Find every line in the records below that contains the word "reliableresearchreports", and copy each such line.

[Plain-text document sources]
/---
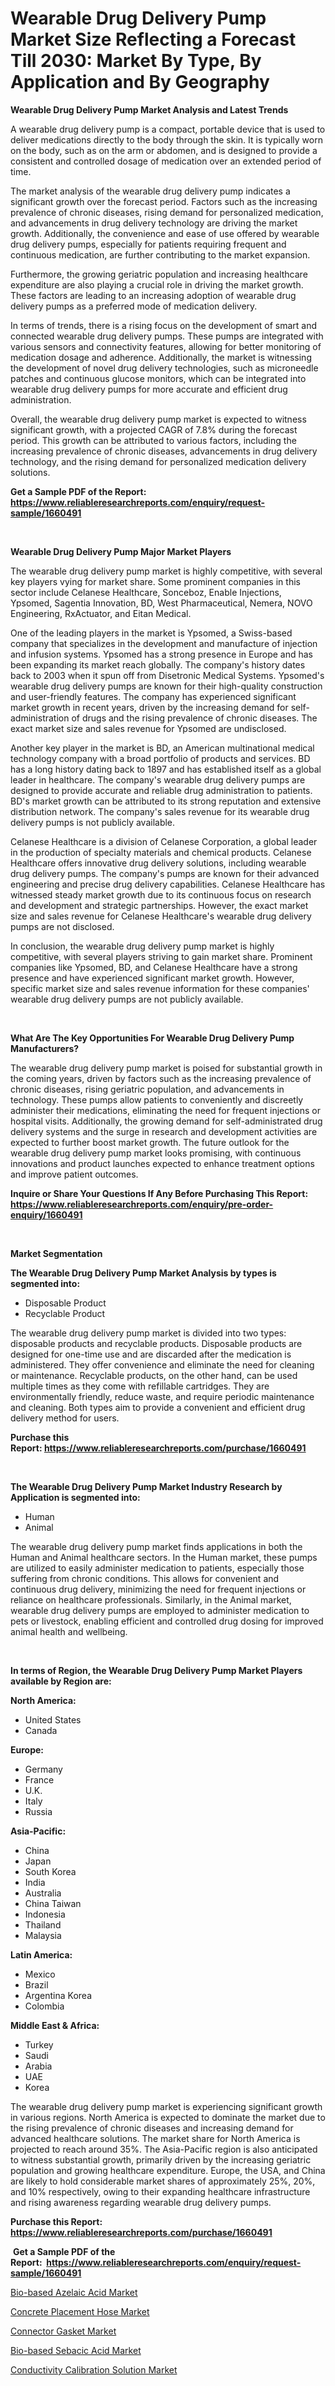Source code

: <p><h1>Wearable Drug Delivery Pump Market Size Reflecting a Forecast Till 2030: Market By Type, By Application and By Geography</h1></p><p><strong>Wearable Drug Delivery Pump Market Analysis and Latest Trends</strong></p>
<p><p>A wearable drug delivery pump is a compact, portable device that is used to deliver medications directly to the body through the skin. It is typically worn on the body, such as on the arm or abdomen, and is designed to provide a consistent and controlled dosage of medication over an extended period of time.</p><p>The market analysis of the wearable drug delivery pump indicates a significant growth over the forecast period. Factors such as the increasing prevalence of chronic diseases, rising demand for personalized medication, and advancements in drug delivery technology are driving the market growth. Additionally, the convenience and ease of use offered by wearable drug delivery pumps, especially for patients requiring frequent and continuous medication, are further contributing to the market expansion.</p><p>Furthermore, the growing geriatric population and increasing healthcare expenditure are also playing a crucial role in driving the market growth. These factors are leading to an increasing adoption of wearable drug delivery pumps as a preferred mode of medication delivery.</p><p>In terms of trends, there is a rising focus on the development of smart and connected wearable drug delivery pumps. These pumps are integrated with various sensors and connectivity features, allowing for better monitoring of medication dosage and adherence. Additionally, the market is witnessing the development of novel drug delivery technologies, such as microneedle patches and continuous glucose monitors, which can be integrated into wearable drug delivery pumps for more accurate and efficient drug administration.</p><p>Overall, the wearable drug delivery pump market is expected to witness significant growth, with a projected CAGR of 7.8% during the forecast period. This growth can be attributed to various factors, including the increasing prevalence of chronic diseases, advancements in drug delivery technology, and the rising demand for personalized medication delivery solutions.</p></p>
<p><strong>Get a Sample PDF of the Report:&nbsp; <a href="https://www.reliableresearchreports.com/enquiry/request-sample/1660491">https://www.reliableresearchreports.com/enquiry/request-sample/1660491</a></strong></p>
<p>&nbsp;</p>
<p><strong>Wearable Drug Delivery Pump Major Market Players</strong></p>
<p><p>The wearable drug delivery pump market is highly competitive, with several key players vying for market share. Some prominent companies in this sector include Celanese Healthcare, Sonceboz, Enable Injections, Ypsomed, Sagentia Innovation, BD, West Pharmaceutical, Nemera, NOVO Engineering, RxActuator, and Eitan Medical.</p><p>One of the leading players in the market is Ypsomed, a Swiss-based company that specializes in the development and manufacture of injection and infusion systems. Ypsomed has a strong presence in Europe and has been expanding its market reach globally. The company's history dates back to 2003 when it spun off from Disetronic Medical Systems. Ypsomed's wearable drug delivery pumps are known for their high-quality construction and user-friendly features. The company has experienced significant market growth in recent years, driven by the increasing demand for self-administration of drugs and the rising prevalence of chronic diseases. The exact market size and sales revenue for Ypsomed are undisclosed.</p><p>Another key player in the market is BD, an American multinational medical technology company with a broad portfolio of products and services. BD has a long history dating back to 1897 and has established itself as a global leader in healthcare. The company's wearable drug delivery pumps are designed to provide accurate and reliable drug administration to patients. BD's market growth can be attributed to its strong reputation and extensive distribution network. The company's sales revenue for its wearable drug delivery pumps is not publicly available.</p><p>Celanese Healthcare is a division of Celanese Corporation, a global leader in the production of specialty materials and chemical products. Celanese Healthcare offers innovative drug delivery solutions, including wearable drug delivery pumps. The company's pumps are known for their advanced engineering and precise drug delivery capabilities. Celanese Healthcare has witnessed steady market growth due to its continuous focus on research and development and strategic partnerships. However, the exact market size and sales revenue for Celanese Healthcare's wearable drug delivery pumps are not disclosed.</p><p>In conclusion, the wearable drug delivery pump market is highly competitive, with several players striving to gain market share. Prominent companies like Ypsomed, BD, and Celanese Healthcare have a strong presence and have experienced significant market growth. However, specific market size and sales revenue information for these companies' wearable drug delivery pumps are not publicly available.</p></p>
<p>&nbsp;</p>
<p><strong>What Are The Key Opportunities For Wearable Drug Delivery Pump Manufacturers?</strong></p>
<p><p>The wearable drug delivery pump market is poised for substantial growth in the coming years, driven by factors such as the increasing prevalence of chronic diseases, rising geriatric population, and advancements in technology. These pumps allow patients to conveniently and discreetly administer their medications, eliminating the need for frequent injections or hospital visits. Additionally, the growing demand for self-administrated drug delivery systems and the surge in research and development activities are expected to further boost market growth. The future outlook for the wearable drug delivery pump market looks promising, with continuous innovations and product launches expected to enhance treatment options and improve patient outcomes.</p></p>
<p><strong>Inquire or Share Your Questions If Any Before Purchasing This Report: <a href="https://www.reliableresearchreports.com/enquiry/pre-order-enquiry/1660491">https://www.reliableresearchreports.com/enquiry/pre-order-enquiry/1660491</a></strong></p>
<p>&nbsp;</p>
<p><strong>Market Segmentation</strong></p>
<p><strong>The Wearable Drug Delivery Pump Market Analysis by types is segmented into:</strong></p>
<p><ul><li>Disposable Product</li><li>Recyclable Product</li></ul></p>
<p><p>The wearable drug delivery pump market is divided into two types: disposable products and recyclable products. Disposable products are designed for one-time use and are discarded after the medication is administered. They offer convenience and eliminate the need for cleaning or maintenance. Recyclable products, on the other hand, can be used multiple times as they come with refillable cartridges. They are environmentally friendly, reduce waste, and require periodic maintenance and cleaning. Both types aim to provide a convenient and efficient drug delivery method for users.</p></p>
<p><strong>Purchase this Report:&nbsp;<a href="https://www.reliableresearchreports.com/purchase/1660491">https://www.reliableresearchreports.com/purchase/1660491</a></strong></p>
<p>&nbsp;</p>
<p><strong>The Wearable Drug Delivery Pump Market Industry Research by Application is segmented into:</strong></p>
<p><ul><li>Human</li><li>Animal</li></ul></p>
<p><p>The wearable drug delivery pump market finds applications in both the Human and Animal healthcare sectors. In the Human market, these pumps are utilized to easily administer medication to patients, especially those suffering from chronic conditions. This allows for convenient and continuous drug delivery, minimizing the need for frequent injections or reliance on healthcare professionals. Similarly, in the Animal market, wearable drug delivery pumps are employed to administer medication to pets or livestock, enabling efficient and controlled drug dosing for improved animal health and wellbeing.</p></p>
<p>&nbsp;</p>
<p><strong>In terms of Region, the Wearable Drug Delivery Pump Market Players available by Region are:</strong></p>
<p>
    <p> <strong> North America: </strong>
        <ul>
            <li>United States</li>
            <li>Canada</li>
        </ul>
        </p> 
    <p> <strong> Europe: </strong>
        <ul>
            <li>Germany</li>
            <li>France</li>
            <li>U.K.</li>
            <li>Italy</li>
            <li>Russia</li>
        </ul>
        </p> 
    <p> <strong> Asia-Pacific: </strong>
        <ul>
            <li>China</li>
            <li>Japan</li>
            <li>South Korea</li>
            <li>India</li>
            <li>Australia</li>
            <li>China Taiwan</li>
            <li>Indonesia</li>
            <li>Thailand</li>
            <li>Malaysia</li>
        </ul>
        </p> 
    <p> <strong> Latin America: </strong>
        <ul>
            <li>Mexico</li>
            <li>Brazil</li>
            <li>Argentina Korea</li>
            <li>Colombia</li>
        </ul>
        </p> 
    <p> <strong> Middle East & Africa: </strong>
        <ul>
            <li>Turkey</li>
            <li>Saudi</li>
            <li>Arabia</li>
            <li>UAE</li>
            <li>Korea</li>
        </ul>
    </p>
    </p>
<p><p>The wearable drug delivery pump market is experiencing significant growth in various regions. North America is expected to dominate the market due to the rising prevalence of chronic diseases and increasing demand for advanced healthcare solutions. The market share for North America is projected to reach around 35%. The Asia-Pacific region is also anticipated to witness substantial growth, primarily driven by the increasing geriatric population and growing healthcare expenditure. Europe, the USA, and China are likely to hold considerable market shares of approximately 25%, 20%, and 10% respectively, owing to their expanding healthcare infrastructure and rising awareness regarding wearable drug delivery pumps.</p></p>
<p><strong>Purchase this Report: <a href="https://www.reliableresearchreports.com/purchase/1660491">https://www.reliableresearchreports.com/purchase/1660491</a></strong></p>
<p>&nbsp;<strong>Get a Sample PDF of the Report:&nbsp;&nbsp;<a href="https://www.reliableresearchreports.com/enquiry/request-sample/1660491">https://www.reliableresearchreports.com/enquiry/request-sample/1660491</a></strong></p>
<p><strong></strong></p>
<p><p><a href="https://github.com/santosh758595/Market-Research-Report-List-1/blob/main/bio-based-azelaic-acid-market.md">Bio-based Azelaic Acid Market</a></p><p><a href="https://www.linkedin.com/pulse/concrete-placement-hose-market-research-report-unlocks-1lhle/">Concrete Placement Hose Market</a></p><p><a href="https://medium.com/@alanwatkins6h/connector-gasket-market-analysis-its-cagr-market-segmentation-and-global-industry-overview-3cae5bd03206">Connector Gasket Market</a></p><p><a href="https://github.com/Chiragrp26/Market-Research-Report-List-1/blob/main/bio-based-sebacic-acid-market.md">Bio-based Sebacic Acid Market</a></p><p><a href="https://medium.com/@seanhunt765/conductivity-calibration-solution-market-size-reveals-the-best-marketing-channels-in-global-fe156b37a952">Conductivity Calibration Solution Market</a></p></p>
\---
| Response |
<p><strong>Get a Sample PDF of the Report:&nbsp; <a href="https://www.reliableresearchreports.com/enquiry/request-sample/1660491">https://www.reliableresearchreports.com/enquiry/request-sample/1660491</a></strong></p>
<p><strong>Inquire or Share Your Questions If Any Before Purchasing This Report: <a href="https://www.reliableresearchreports.com/enquiry/pre-order-enquiry/1660491">https://www.reliableresearchreports.com/enquiry/pre-order-enquiry/1660491</a></strong></p>
<p><strong>Purchase this Report:&nbsp;<a href="https://www.reliableresearchreports.com/purchase/1660491">https://www.reliableresearchreports.com/purchase/1660491</a></strong></p>
<p><strong>Purchase this Report: <a href="https://www.reliableresearchreports.com/purchase/1660491">https://www.reliableresearchreports.com/purchase/1660491</a></strong></p>
<p>&nbsp;<strong>Get a Sample PDF of the Report:&nbsp;&nbsp;<a href="https://www.reliableresearchreports.com/enquiry/request-sample/1660491">https://www.reliableresearchreports.com/enquiry/request-sample/1660491</a></strong></p>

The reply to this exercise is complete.